Amava vedere gli altri mangiare quello che lui preparava. Inoltre in lui ho sempre trovato un interlocutore alla pari. Nonostante io sia non vedente, non ho mai avvertito qualcosa in lui che mi facesse sentire diverso. Dal primo momento in cui ci siamo incontrati all’hotel Carlton di Bologna e mi invitò a cena, ho sempre intrattenuto con lui un rapporto straordinariamente perfetto. Un rapporto del tutto naturale.
Mentre, al contrario, non era naturale il suo rapporto col mondo del teatro. E anche coi singoli attori. Il modo col quale ha concepito la Lectura Dantis, per esempio, o il tentativo di applicare la phonè: io lo seguivo su queste cose ed ero incuriosito e stimolato, pur essendo impegnato nella politica. E avvertii in lui diverse volte un senso di insofferenza nei confronti del teatro militante.
È vero, era insofferente. Tante volte lo ha anche manifestato. Per esempio, è l’unico attore che non ha mai nascosto un suo particolare vizio. Quello di farsi montare dietro la quinta centrale del palcoscenico un televisore e una radio perché potesse seguire i risultati delle partite quando non era in scena durante i Matinée della domenica.
Mi preme molto riuscire a far emergere l’esigenza di riprendere la sua stessa capacità generalizzante.
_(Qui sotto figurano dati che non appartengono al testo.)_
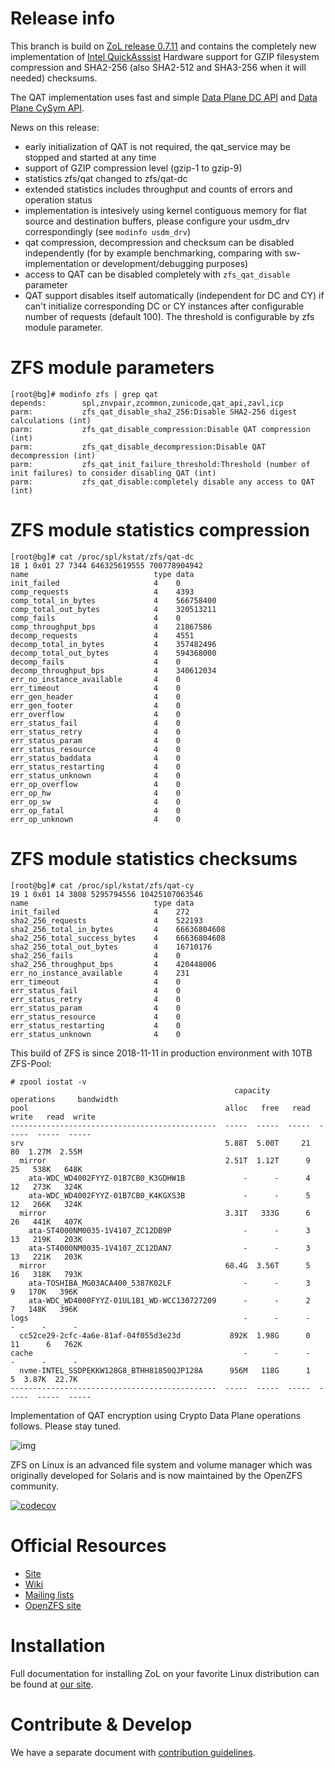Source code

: # Release info

This branch is build on [ZoL release 0.7.11](https://github.com/zfsonlinux/zfs/tree/zfs-0.7.11) and contains the completely new implementation of [Intel QuickAsssist](https://01.org/intel-quickassist-technology) Hardware support for GZIP filesystem compression and SHA2-256 (also SHA2-512 and SHA3-256 when it will needed) checksums.

The QAT implementation uses fast and simple [Data Plane DC API](https://01.org/sites/default/files/downloads/intelr-quickassist-technology/qadcapiv203public.pdf) and [Data Plane CySym API](https://01.org/sites/default/files/downloads/intelr-quickassist-technology/qacyapiv201public.pdf).

News on this release:

- early initialization of QAT is not required, the qat_service may be stopped and started at any time
- support of GZIP compression level (gzip-1 to gzip-9)
- statistics zfs/qat changed to zfs/qat-dc
- extended statistics includes throughput and counts of errors and operation status
- implementation is intesively using kernel contiguous memory for flat source and destination buffers, please configure your usdm_drv correspondingly (see `modinfo usdm_drv`)
- qat compression, decompression and checksum can be disabled independently (for by example benchmarking, comparing with sw-implementation or development/debugging purposes)
- access to QAT can be disabled completely with `zfs_qat_disable` parameter
- QAT support disables itself automatically (independent for DC and CY) if can't initialize corresponding DC or CY instances after configurable number of requests (default 100). The threshold is configurable by zfs module parameter.

# ZFS module parameters
```
[root@bg]# modinfo zfs | grep qat
depends:        spl,znvpair,zcommon,zunicode,qat_api,zavl,icp
parm:           zfs_qat_disable_sha2_256:Disable SHA2-256 digest calculations (int)
parm:           zfs_qat_disable_compression:Disable QAT compression (int)
parm:           zfs_qat_disable_decompression:Disable QAT decompression (int)
parm:           zfs_qat_init_failure_threshold:Threshold (number of init failures) to consider disabling QAT (int)
parm:           zfs_qat_disable:completely disable any access to QAT (int)
```

# ZFS module statistics compression
```
[root@bg]# cat /proc/spl/kstat/zfs/qat-dc
18 1 0x01 27 7344 646325619555 700778904942
name                            type data
init_failed                     4    0
comp_requests                   4    4393
comp_total_in_bytes             4    566758400
comp_total_out_bytes            4    320513211
comp_fails                      4    0
comp_throughput_bps             4    21867586
decomp_requests                 4    4551
decomp_total_in_bytes           4    357482496
decomp_total_out_bytes          4    594368000
decomp_fails                    4    0
decomp_throughput_bps           4    340612034
err_no_instance_available       4    0
err_timeout                     4    0
err_gen_header                  4    0
err_gen_footer                  4    0
err_overflow                    4    0
err_status_fail                 4    0
err_status_retry                4    0
err_status_param                4    0
err_status_resource             4    0
err_status_baddata              4    0
err_status_restarting           4    0
err_status_unknown              4    0
err_op_overflow                 4    0
err_op_hw                       4    0
err_op_sw                       4    0
err_op_fatal                    4    0
err_op_unknown                  4    0
```
# ZFS module statistics checksums
```
[root@bg]# cat /proc/spl/kstat/zfs/qat-cy
19 1 0x01 14 3808 5295794556 10425107063546
name                            type data
init_failed                     4    272
sha2_256_requests               4    522193
sha2_256_total_in_bytes         4    66636804608
sha2_256_total_success_bytes    4    66636804608
sha2_256_total_out_bytes        4    16710176
sha2_256_fails                  4    0
sha2_256_throughput_bps         4    420448006
err_no_instance_available       4    231
err_timeout                     4    0
err_status_fail                 4    0
err_status_retry                4    0
err_status_param                4    0
err_status_resource             4    0
err_status_restarting           4    0
err_status_unknown              4    0
```

This build of ZFS is since 2018-11-11 in production environment with 10TB ZFS-Pool:

```
# zpool iostat -v
                                                  capacity     operations     bandwidth 
pool                                            alloc   free   read  write   read  write
----------------------------------------------  -----  -----  -----  -----  -----  -----
srv                                             5.88T  5.00T     21     80  1.27M  2.55M
  mirror                                        2.51T  1.12T      9     25   538K   648K
    ata-WDC_WD4002FYYZ-01B7CB0_K3GDHW1B             -      -      4     12   273K   324K
    ata-WDC_WD4002FYYZ-01B7CB0_K4KGXS3B             -      -      5     12   266K   324K
  mirror                                        3.31T   333G      6     26   441K   407K
    ata-ST4000NM0035-1V4107_ZC12DB9P                -      -      3     13   219K   203K
    ata-ST4000NM0035-1V4107_ZC12DAN7                -      -      3     13   221K   203K
  mirror                                        68.4G  3.56T      5     16   318K   793K
    ata-TOSHIBA_MG03ACA400_5387K02LF                -      -      3      9   170K   396K
    ata-WDC_WD4000FYYZ-01UL1B1_WD-WCC130727209      -      -      2      7   148K   396K
logs                                                -      -      -      -      -      -
  cc52ce29-2cfc-4a6e-81af-04f055d3e23d           892K  1.98G      0     11      6   762K
cache                                               -      -      -      -      -      -
  nvme-INTEL_SSDPEKKW128G8_BTHH81850QJP128A      956M   118G      1      5  3.87K  22.7K
----------------------------------------------  -----  -----  -----  -----  -----  -----
```

Implementation of QAT encryption using Crypto Data Plane operations follows. Please stay tuned.

![img](http://zfsonlinux.org/images/zfs-linux.png)

ZFS on Linux is an advanced file system and volume manager which was originally
developed for Solaris and is now maintained by the OpenZFS community.

[![codecov](https://codecov.io/gh/zfsonlinux/zfs/branch/master/graph/badge.svg)](https://codecov.io/gh/zfsonlinux/zfs)

# Official Resources
  * [Site](http://zfsonlinux.org)
  * [Wiki](https://github.com/zfsonlinux/zfs/wiki)
  * [Mailing lists](https://github.com/zfsonlinux/zfs/wiki/Mailing-Lists)
  * [OpenZFS site](http://open-zfs.org/)

# Installation
Full documentation for installing ZoL on your favorite Linux distribution can
be found at [our site](http://zfsonlinux.org/).

# Contribute & Develop
We have a separate document with [contribution guidelines](./.github/CONTRIBUTING.md).
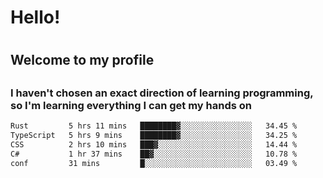 
<h1>Hello!<h1>
<h2>Welcome to my profile<h2>
<h3>I haven't chosen an exact direction of learning programming, so I'm learning everything I can get my hands on</h3>

<!--START_SECTION:waka-->

```txt
Rust         5 hrs 11 mins   ████████▓░░░░░░░░░░░░░░░░   34.45 %
TypeScript   5 hrs 9 mins    ████████▓░░░░░░░░░░░░░░░░   34.25 %
CSS          2 hrs 10 mins   ███▓░░░░░░░░░░░░░░░░░░░░░   14.44 %
C#           1 hr 37 mins    ██▓░░░░░░░░░░░░░░░░░░░░░░   10.78 %
conf         31 mins         █░░░░░░░░░░░░░░░░░░░░░░░░   03.49 %
```

<!--END_SECTION:waka-->
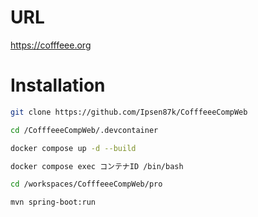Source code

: 
# URL
https://cofffeee.org


# Installation
 
```bash
git clone https://github.com/Ipsen87k/CofffeeeCompWeb

cd /CofffeeeCompWeb/.devcontainer

docker compose up -d --build

docker compose exec コンテナID /bin/bash

cd /workspaces/CofffeeeCompWeb/pro

mvn spring-boot:run
```
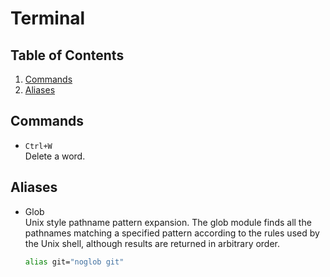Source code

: # Terminal

## Table of Contents
1. [Commands](#commands)
1. [Aliases](#aliases)

## Commands
* `Ctrl+W`  
Delete a word.

## Aliases
* Glob  
  Unix style pathname pattern expansion. The glob module finds all the pathnames matching a specified pattern according to the rules used by the Unix shell, although results are returned in arbitrary order.
  ```bash
  alias git="noglob git"
  ```
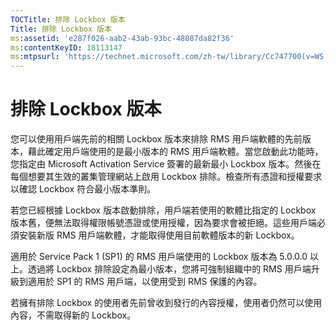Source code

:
```yaml
---
TOCTitle: 排除 Lockbox 版本
Title: 排除 Lockbox 版本
ms:assetid: 'e287f026-aab2-43ab-93bc-48087da82f36'
ms:contentKeyID: 18113147
ms:mtpsurl: 'https://technet.microsoft.com/zh-tw/library/Cc747700(v=WS.10)'
---
```


排除 Lockbox 版本
=================

您可以使用用戶端先前的相關 Lockbox 版本來排除 RMS 用戶端軟體的先前版本，藉此確定用戶端使用的是最小版本的 RMS 用戶端軟體。當您啟動此功能時，您指定由 Microsoft Activation Service 簽署的最新最小 Lockbox 版本。然後在每個想要其生效的叢集管理網站上啟用 Lockbox 排除。檢查所有憑證和授權要求以確認 Lockbox 符合最小版本準則。

若您已經根據 Lockbox 版本啟動排除，用戶端若使用的軟體比指定的 Lockbox 版本舊，便無法取得權限帳號憑證或使用授權，因為要求會被拒絕。這些用戶端必須安裝新版 RMS 用戶端軟體，才能取得使用目前軟體版本的新 Lockbox。

適用於 Service Pack 1 (SP1) 的 RMS 用戶端使用的 Lockbox 版本為 5.0.0.0 以上。透過將 Lockbox 排除設定為最小版本，您將可強制組織中的 RMS 用戶端升級到適用於 SP1 的 RMS 用戶端，以使用受到 RMS 保護的內容。

若擁有排除 Lockbox 的使用者先前曾收到發行的內容授權，使用者仍然可以使用內容，不需取得新的 Lockbox。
Perché c’è una caduta di tensione impressionante e la phonè può diventare una chiave di interpretazione ben più ampia, tenendo conto di quanto si sono affinati oggi gli strumenti.
Basti vedere la differenza tra Carmelo e gli altri grandi protagonisti di allora, Eduardo De Filippo per esempio. Quando parlai con Eduardo e gli spiegai la fonica, lui non capiva e mi chiese che bisogno ci fosse di spendere così tanto per una cosa del genere. Io ho un amico a Napoli, diceva, e quando ho bisogno chiedo a lui di mandarmi il microfono e la cassa. Eduardo diceva: se il teatro è buono mi sentiranno tutti, se non è buono qualcuno mi sentirà bene e qualcun altro meno.
Eduardo non capiva che per Carmelo il problema della phonè non era di interpretazione del testo, bensì di superamento del testo, di riscrittura, di ricreatività del testo. Non a caso io per nessuno userei la definizione che riservo per Carmelo: l’attore creativo. L’unico attore creativo del nostro tempo. Non ce ne sono altri.
Tu apprezzerai sicuramente questa inclinazione alla ricreazione del testo attraverso la musicalità. Quello a cui sto lavorando adesso è proprio questo: dimostrare che Carmelo non era una voce recitante ma era una voce concertante. Cantava e suonava.
Mi viene in mente una definizione di Muccio sulla musica. Il godimento delle passioni in se stesse. Carmelo cerca il godimento, la sua proiezione artistica è proprio il godimento in se stesso di quella che è la passione teatrale.
È questa la sua grandezza, la sua forza. E si vede oggi più di allora.
Infatti c’erano diversi amici che allora non lo amavano. Anzi, erano stupiti che io gli dessi così tanta considerazione, anche perché io sono piuttosto selettivo. Non è facile che dia così tanta importanza a qualcuno.
Se la Puglia riuscisse davvero a fare qualcosa per dare a Carmelo una continuità sarebbe magnifico. Il ruolo che può avere non è tanto quello di madre di Carmelo ma quello di riconoscimento universale. Dalla Puglia, Carmelo può essere ricondotto nel cuore dell’attenzione internazionale.
Sono d’accordo. È proprio questo il mio scopo.